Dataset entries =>
☆ ☆ ☆ ☆ ☆ ☆ ☆

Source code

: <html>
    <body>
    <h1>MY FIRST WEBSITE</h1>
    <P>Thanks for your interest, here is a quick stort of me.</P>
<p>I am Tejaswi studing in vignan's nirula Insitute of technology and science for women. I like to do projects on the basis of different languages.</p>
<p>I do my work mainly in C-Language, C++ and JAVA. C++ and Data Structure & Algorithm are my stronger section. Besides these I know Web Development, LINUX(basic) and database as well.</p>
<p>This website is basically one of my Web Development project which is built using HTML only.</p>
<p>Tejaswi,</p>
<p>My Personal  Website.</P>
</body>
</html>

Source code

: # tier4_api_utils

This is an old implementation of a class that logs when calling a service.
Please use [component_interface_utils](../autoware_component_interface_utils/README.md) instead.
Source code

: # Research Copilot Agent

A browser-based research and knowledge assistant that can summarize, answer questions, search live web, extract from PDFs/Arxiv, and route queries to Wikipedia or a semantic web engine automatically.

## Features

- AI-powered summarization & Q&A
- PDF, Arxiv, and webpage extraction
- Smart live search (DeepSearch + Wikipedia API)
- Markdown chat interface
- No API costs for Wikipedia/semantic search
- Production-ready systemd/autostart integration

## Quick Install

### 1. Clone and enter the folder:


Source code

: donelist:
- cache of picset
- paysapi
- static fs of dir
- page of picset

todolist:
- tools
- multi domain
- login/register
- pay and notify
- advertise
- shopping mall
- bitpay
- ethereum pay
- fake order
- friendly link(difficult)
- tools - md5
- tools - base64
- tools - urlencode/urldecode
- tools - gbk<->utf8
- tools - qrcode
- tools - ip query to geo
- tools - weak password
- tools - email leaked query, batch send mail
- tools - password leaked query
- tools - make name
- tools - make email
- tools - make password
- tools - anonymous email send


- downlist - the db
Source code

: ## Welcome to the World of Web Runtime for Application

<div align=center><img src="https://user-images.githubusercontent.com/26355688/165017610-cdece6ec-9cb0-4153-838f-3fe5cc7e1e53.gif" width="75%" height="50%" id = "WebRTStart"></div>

☆ ☆ ☆ ☆ ☆ ☆ ☆

YOUR ASSIGNMENT =>
Beginning with the line that holds "- tools - password leaked query" and ending with the last line of the data, copy each line exactly and add nothing.

REPLY TO THE TASK =>
- tools - password leaked query
- tools - make name
- tools - make email
- tools - make password
- tools - anonymous email send


- downlist - the db
Source code

: ## Welcome to the World of Web Runtime for Application

<div align=center><img src="https://user-images.githubusercontent.com/26355688/165017610-cdece6ec-9cb0-4153-838f-3fe5cc7e1e53.gif" width="75%" height="50%" id = "WebRTStart"></div>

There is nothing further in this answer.